DATA LISTING START

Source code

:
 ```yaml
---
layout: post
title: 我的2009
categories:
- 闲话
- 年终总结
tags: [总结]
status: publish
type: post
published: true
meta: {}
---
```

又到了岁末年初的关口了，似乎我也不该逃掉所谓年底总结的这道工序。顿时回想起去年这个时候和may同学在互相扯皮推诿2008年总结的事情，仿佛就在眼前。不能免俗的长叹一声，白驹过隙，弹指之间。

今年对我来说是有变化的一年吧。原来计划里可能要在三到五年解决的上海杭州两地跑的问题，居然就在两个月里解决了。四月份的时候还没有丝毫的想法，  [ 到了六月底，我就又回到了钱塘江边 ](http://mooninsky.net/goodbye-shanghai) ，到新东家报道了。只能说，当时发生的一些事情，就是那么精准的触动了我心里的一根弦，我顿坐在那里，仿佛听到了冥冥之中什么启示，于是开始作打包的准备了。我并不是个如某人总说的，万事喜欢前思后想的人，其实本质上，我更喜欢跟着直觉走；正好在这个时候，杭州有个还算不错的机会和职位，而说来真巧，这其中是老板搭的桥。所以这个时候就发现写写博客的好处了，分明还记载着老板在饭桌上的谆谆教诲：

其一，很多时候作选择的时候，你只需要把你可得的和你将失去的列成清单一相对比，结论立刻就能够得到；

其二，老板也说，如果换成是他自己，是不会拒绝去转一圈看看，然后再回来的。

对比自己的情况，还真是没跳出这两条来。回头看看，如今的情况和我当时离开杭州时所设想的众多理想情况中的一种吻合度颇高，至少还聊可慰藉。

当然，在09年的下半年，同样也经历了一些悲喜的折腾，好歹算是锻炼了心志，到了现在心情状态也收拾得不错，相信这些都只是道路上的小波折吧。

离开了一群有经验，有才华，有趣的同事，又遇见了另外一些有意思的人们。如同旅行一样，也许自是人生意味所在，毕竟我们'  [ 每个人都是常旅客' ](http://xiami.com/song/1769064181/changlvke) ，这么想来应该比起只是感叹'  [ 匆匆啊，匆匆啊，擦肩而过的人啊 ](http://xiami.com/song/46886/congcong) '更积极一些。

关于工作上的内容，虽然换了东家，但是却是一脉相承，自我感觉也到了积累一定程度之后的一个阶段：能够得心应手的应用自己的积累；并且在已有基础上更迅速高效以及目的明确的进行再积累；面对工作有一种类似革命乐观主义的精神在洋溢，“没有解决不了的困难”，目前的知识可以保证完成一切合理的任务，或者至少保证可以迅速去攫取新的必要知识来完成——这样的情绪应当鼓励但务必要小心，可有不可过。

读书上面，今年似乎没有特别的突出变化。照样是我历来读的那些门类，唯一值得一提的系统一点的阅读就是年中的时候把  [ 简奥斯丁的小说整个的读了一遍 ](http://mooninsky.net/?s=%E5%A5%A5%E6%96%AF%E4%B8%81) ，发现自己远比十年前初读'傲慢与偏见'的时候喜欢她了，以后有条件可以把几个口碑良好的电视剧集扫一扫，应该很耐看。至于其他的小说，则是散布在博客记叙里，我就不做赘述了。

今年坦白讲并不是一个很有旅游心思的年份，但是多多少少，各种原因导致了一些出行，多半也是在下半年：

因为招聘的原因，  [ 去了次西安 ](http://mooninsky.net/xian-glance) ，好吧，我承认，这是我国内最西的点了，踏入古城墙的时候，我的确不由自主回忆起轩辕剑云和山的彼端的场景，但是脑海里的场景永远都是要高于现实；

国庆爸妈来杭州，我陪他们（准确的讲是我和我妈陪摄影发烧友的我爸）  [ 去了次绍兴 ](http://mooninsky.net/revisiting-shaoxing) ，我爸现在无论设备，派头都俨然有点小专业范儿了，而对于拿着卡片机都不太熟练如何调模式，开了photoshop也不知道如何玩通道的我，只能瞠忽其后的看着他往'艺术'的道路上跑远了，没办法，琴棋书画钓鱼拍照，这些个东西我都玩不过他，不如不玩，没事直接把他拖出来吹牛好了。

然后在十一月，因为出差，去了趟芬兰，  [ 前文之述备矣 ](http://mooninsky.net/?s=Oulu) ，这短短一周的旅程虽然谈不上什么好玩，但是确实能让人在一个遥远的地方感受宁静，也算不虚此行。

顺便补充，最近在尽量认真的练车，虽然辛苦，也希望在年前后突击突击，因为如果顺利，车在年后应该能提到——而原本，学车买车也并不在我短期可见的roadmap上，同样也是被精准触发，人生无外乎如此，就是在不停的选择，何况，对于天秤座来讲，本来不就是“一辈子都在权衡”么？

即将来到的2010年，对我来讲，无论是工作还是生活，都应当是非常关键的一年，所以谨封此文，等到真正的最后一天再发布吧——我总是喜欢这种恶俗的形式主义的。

DATA LISTING END

WHAT YOU WILL DO:
A word-for-word copy of the data above is the goal, so set it all down again.

ANSWER TO THIS EXERCISE:
Source code

:
 ```yaml
---
layout: post
title: 我的2009
categories:
- 闲话
- 年终总结
tags: [总结]
status: publish
type: post
published: true
meta: {}
---
```

又到了岁末年初的关口了，似乎我也不该逃掉所谓年底总结的这道工序。顿时回想起去年这个时候和may同学在互相扯皮推诿2008年总结的事情，仿佛就在眼前。不能免俗的长叹一声，白驹过隙，弹指之间。

今年对我来说是有变化的一年吧。原来计划里可能要在三到五年解决的上海杭州两地跑的问题，居然就在两个月里解决了。四月份的时候还没有丝毫的想法，  [ 到了六月底，我就又回到了钱塘江边 ](http://mooninsky.net/goodbye-shanghai) ，到新东家报道了。只能说，当时发生的一些事情，就是那么精准的触动了我心里的一根弦，我顿坐在那里，仿佛听到了冥冥之中什么启示，于是开始作打包的准备了。我并不是个如某人总说的，万事喜欢前思后想的人，其实本质上，我更喜欢跟着直觉走；正好在这个时候，杭州有个还算不错的机会和职位，而说来真巧，这其中是老板搭的桥。所以这个时候就发现写写博客的好处了，分明还记载着老板在饭桌上的谆谆教诲：

其一，很多时候作选择的时候，你只需要把你可得的和你将失去的列成清单一相对比，结论立刻就能够得到；

其二，老板也说，如果换成是他自己，是不会拒绝去转一圈看看，然后再回来的。

对比自己的情况，还真是没跳出这两条来。回头看看，如今的情况和我当时离开杭州时所设想的众多理想情况中的一种吻合度颇高，至少还聊可慰藉。

当然，在09年的下半年，同样也经历了一些悲喜的折腾，好歹算是锻炼了心志，到了现在心情状态也收拾得不错，相信这些都只是道路上的小波折吧。

离开了一群有经验，有才华，有趣的同事，又遇见了另外一些有意思的人们。如同旅行一样，也许自是人生意味所在，毕竟我们'  [ 每个人都是常旅客' ](http://xiami.com/song/1769064181/changlvke) ，这么想来应该比起只是感叹'  [ 匆匆啊，匆匆啊，擦肩而过的人啊 ](http://xiami.com/song/46886/congcong) '更积极一些。

关于工作上的内容，虽然换了东家，但是却是一脉相承，自我感觉也到了积累一定程度之后的一个阶段：能够得心应手的应用自己的积累；并且在已有基础上更迅速高效以及目的明确的进行再积累；面对工作有一种类似革命乐观主义的精神在洋溢，“没有解决不了的困难”，目前的知识可以保证完成一切合理的任务，或者至少保证可以迅速去攫取新的必要知识来完成——这样的情绪应当鼓励但务必要小心，可有不可过。

读书上面，今年似乎没有特别的突出变化。照样是我历来读的那些门类，唯一值得一提的系统一点的阅读就是年中的时候把  [ 简奥斯丁的小说整个的读了一遍 ](http://mooninsky.net/?s=%E5%A5%A5%E6%96%AF%E4%B8%81) ，发现自己远比十年前初读'傲慢与偏见'的时候喜欢她了，以后有条件可以把几个口碑良好的电视剧集扫一扫，应该很耐看。至于其他的小说，则是散布在博客记叙里，我就不做赘述了。

今年坦白讲并不是一个很有旅游心思的年份，但是多多少少，各种原因导致了一些出行，多半也是在下半年：

因为招聘的原因，  [ 去了次西安 ](http://mooninsky.net/xian-glance) ，好吧，我承认，这是我国内最西的点了，踏入古城墙的时候，我的确不由自主回忆起轩辕剑云和山的彼端的场景，但是脑海里的场景永远都是要高于现实；

国庆爸妈来杭州，我陪他们（准确的讲是我和我妈陪摄影发烧友的我爸）  [ 去了次绍兴 ](http://mooninsky.net/revisiting-shaoxing) ，我爸现在无论设备，派头都俨然有点小专业范儿了，而对于拿着卡片机都不太熟练如何调模式，开了photoshop也不知道如何玩通道的我，只能瞠忽其后的看着他往'艺术'的道路上跑远了，没办法，琴棋书画钓鱼拍照，这些个东西我都玩不过他，不如不玩，没事直接把他拖出来吹牛好了。

然后在十一月，因为出差，去了趟芬兰，  [ 前文之述备矣 ](http://mooninsky.net/?s=Oulu) ，这短短一周的旅程虽然谈不上什么好玩，但是确实能让人在一个遥远的地方感受宁静，也算不虚此行。

顺便补充，最近在尽量认真的练车，虽然辛苦，也希望在年前后突击突击，因为如果顺利，车在年后应该能提到——而原本，学车买车也并不在我短期可见的roadmap上，同样也是被精准触发，人生无外乎如此，就是在不停的选择，何况，对于天秤座来讲，本来不就是“一辈子都在权衡”么？

即将来到的2010年，对我来讲，无论是工作还是生活，都应当是非常关键的一年，所以谨封此文，等到真正的最后一天再发布吧——我总是喜欢这种恶俗的形式主义的。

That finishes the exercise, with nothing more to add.